En las etapas de complejización del concepto de tiempo, en las psicoterapias, proponemos cuatro momentos.

El primero, que fue el de la psicología clásica que sirvió de fondo histórico a Freud, proponía un modelo de conciencia atemporal con funciones aisladas (percepción, memoria, emoción, etc, como áreas independientes).

Posteriormente el psicoanálisis fue el comienzo de la concepción dinámica del aparato psíquico, lo presente se explicaba por lo pasado, todo el proceso terapéutico se centraba en analizar éste.

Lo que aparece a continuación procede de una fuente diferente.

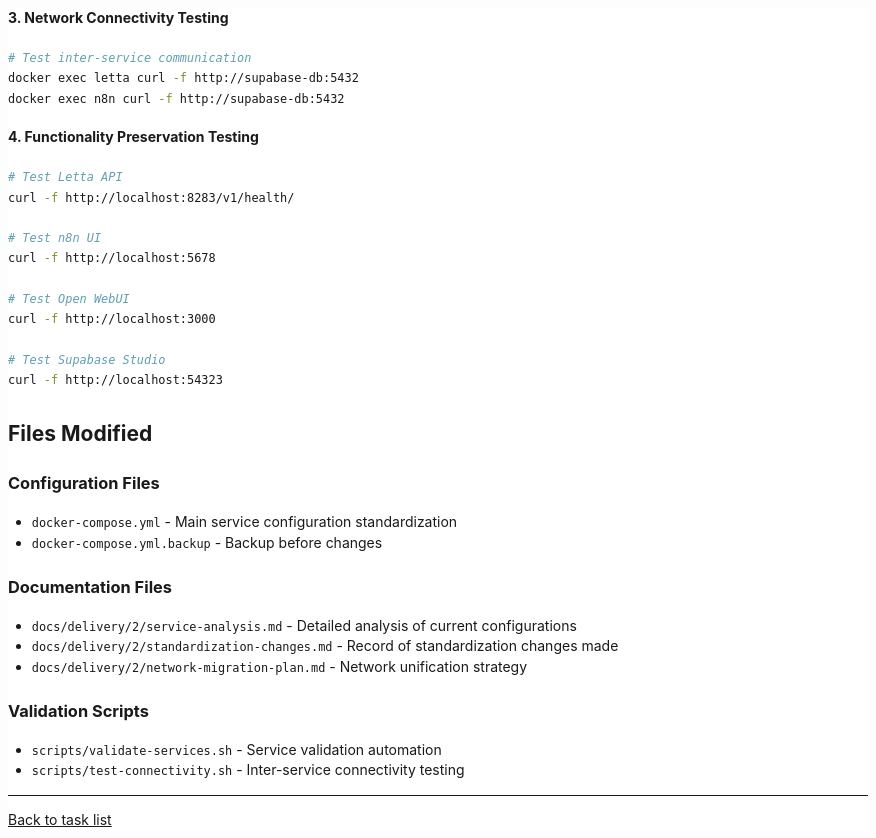 #### 3. Network Connectivity Testing
```bash
# Test inter-service communication
docker exec letta curl -f http://supabase-db:5432
docker exec n8n curl -f http://supabase-db:5432
```

#### 4. Functionality Preservation Testing
```bash
# Test Letta API
curl -f http://localhost:8283/v1/health/

# Test n8n UI
curl -f http://localhost:5678

# Test Open WebUI
curl -f http://localhost:3000

# Test Supabase Studio
curl -f http://localhost:54323
```

## Files Modified

### Configuration Files
- `docker-compose.yml` - Main service configuration standardization
- `docker-compose.yml.backup` - Backup before changes

### Documentation Files
- `docs/delivery/2/service-analysis.md` - Detailed analysis of current configurations
- `docs/delivery/2/standardization-changes.md` - Record of standardization changes made
- `docs/delivery/2/network-migration-plan.md` - Network unification strategy

### Validation Scripts
- `scripts/validate-services.sh` - Service validation automation
- `scripts/test-connectivity.sh` - Inter-service connectivity testing

---

[Back to task list](./tasks.md)
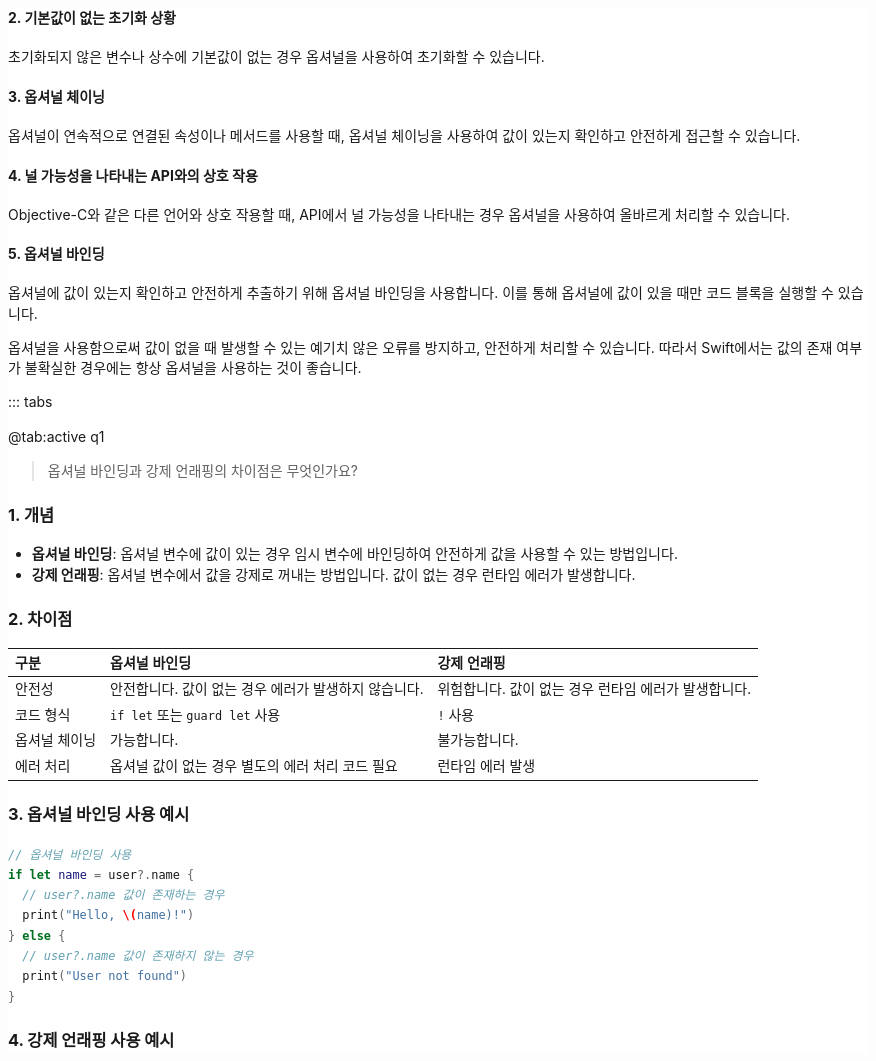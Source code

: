 #### 2. 기본값이 없는 초기화 상황

초기화되지 않은 변수나 상수에 기본값이 없는 경우 옵셔널을 사용하여 초기화할 수 있습니다.

#### 3. 옵셔널 체이닝

옵셔널이 연속적으로 연결된 속성이나 메서드를 사용할 때, 옵셔널 체이닝을 사용하여 값이 있는지 확인하고 안전하게 접근할 수 있습니다.

#### 4. 널 가능성을 나타내는 API와의 상호 작용

Objective-C와 같은 다른 언어와 상호 작용할 때, API에서 널 가능성을 나타내는 경우 옵셔널을 사용하여 올바르게 처리할 수 있습니다.

#### 5. 옵셔널 바인딩

옵셔널에 값이 있는지 확인하고 안전하게 추출하기 위해 옵셔널 바인딩을 사용합니다. 이를 통해 옵셔널에 값이 있을 때만 코드 블록을 실행할 수 있습니다.

옵셔널을 사용함으로써 값이 없을 때 발생할 수 있는 예기치 않은 오류를 방지하고, 안전하게 처리할 수 있습니다. 따라서 Swift에서는 값의 존재 여부가 불확실한 경우에는 항상 옵셔널을 사용하는 것이 좋습니다.

::: tabs 

@tab:active q1

> 옵셔널 바인딩과 강제 언래핑의 차이점은 무엇인가요?

### 1. 개념

- **옵셔널 바인딩**: 옵셔널 변수에 값이 있는 경우 임시 변수에 바인딩하여 안전하게 값을 사용할 수 있는 방법입니다.
- **강제 언래핑**: 옵셔널 변수에서 값을 강제로 꺼내는 방법입니다. 값이 없는 경우 런타임 에러가 발생합니다.

### 2. 차이점

| 구분 | 옵셔널 바인딩 | 강제 언래핑 |
| :--- | :--- | :--- |
| 안전성 | 안전합니다. 값이 없는 경우 에러가 발생하지 않습니다. | 위험합니다. 값이 없는 경우 런타임 에러가 발생합니다. |
| 코드 형식 | `if let` 또는 `guard let` 사용 | `!` 사용 |
| 옵셔널 체이닝 | 가능합니다. | 불가능합니다. |
| 에러 처리 | 옵셔널 값이 없는 경우 별도의 에러 처리 코드 필요 | 런타임 에러 발생 |

### 3. 옵셔널 바인딩 사용 예시

```swift
// 옵셔널 바인딩 사용
if let name = user?.name {
  // user?.name 값이 존재하는 경우
  print("Hello, \(name)!")
} else {
  // user?.name 값이 존재하지 않는 경우
  print("User not found")
}
```

### 4. 강제 언래핑 사용 예시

Luego está el pensamiento gestáltico de Fritz Perls, donde la terapia se centra en el presente y en la actualización perceptual, que es recuperar el presente para comunicarse con los demás, aunque la exploración inicial sigue teniendo sus raíces en el pasado.

Por último, en la terapia existencial se propone la configuración del tiempo como proyecto, integrando pasado, presente y futuro como una historia, que es la identidad. La vida concebida como movimiento, como salto continuo que, a veces, en la enfermedad, se convierte en caída, en paralización. Nuestro modelo psíquico se originó en la observación clínica, en el intento de resolver las crisis psicológicas.

Quiero señalar que a mi maestro Pichon Riviére le debo la posibilidad de esta concepción terapéutica, porque él, siendo fundador de la Asociación Psicoanalítica Argentina, tuvo el coraje de abrir el psicoanálisis a lo grupal e incorporar el análisis del cuerpo y las situaciones reales para el diágnostico y resolución en situaciones de crisis, y la tercera herejía respecto al psicoanálisis, fue pensar la terapia en términos prospectivos, la salud estaba definida por un proyecto de vida. En todo esto coincidía con la epistemología del existencialismo.

Y recordemos que este planteo filosófico fue una respuesta al sentimiento de fragmentación de la antigua cultura europea de principios de siglo, con su estabilidad victoriana, destruida por los cambios en la concepción del hombre, que sobrevinieron después de las dos despiadadas guerras mundiales y el enorme crecimiento tecnológico.

Después de todo esto, el hombre perdió la tranquilidad que daba la concepción positivista y la estabilidad histórica, y dio paso a la cosmovisión de la incertidumbre, y a un proceso de cambio cada vez más acelerado.

En síntesis, lo que proponemos desde la teoría de crisis, es que el hombre enferma en su proyecto, y allí es donde debe ser curado.

De todos modos, la primera etapa de las terapias sigue siendo un trabajo arqueológico del psiquismo, pues el futuro es un reflejo especular del pasado, claro que, al mismo tiempo, es por completo diferente, dado que todavía “no ocurrió” y puede llegar a cambiar el pasado, como el final de una película suele modificar todo lo ya visto de ella. Exagerando, diríamos que: sólo al final sabremos si una vida fue una de Chaplin o una de Drácula.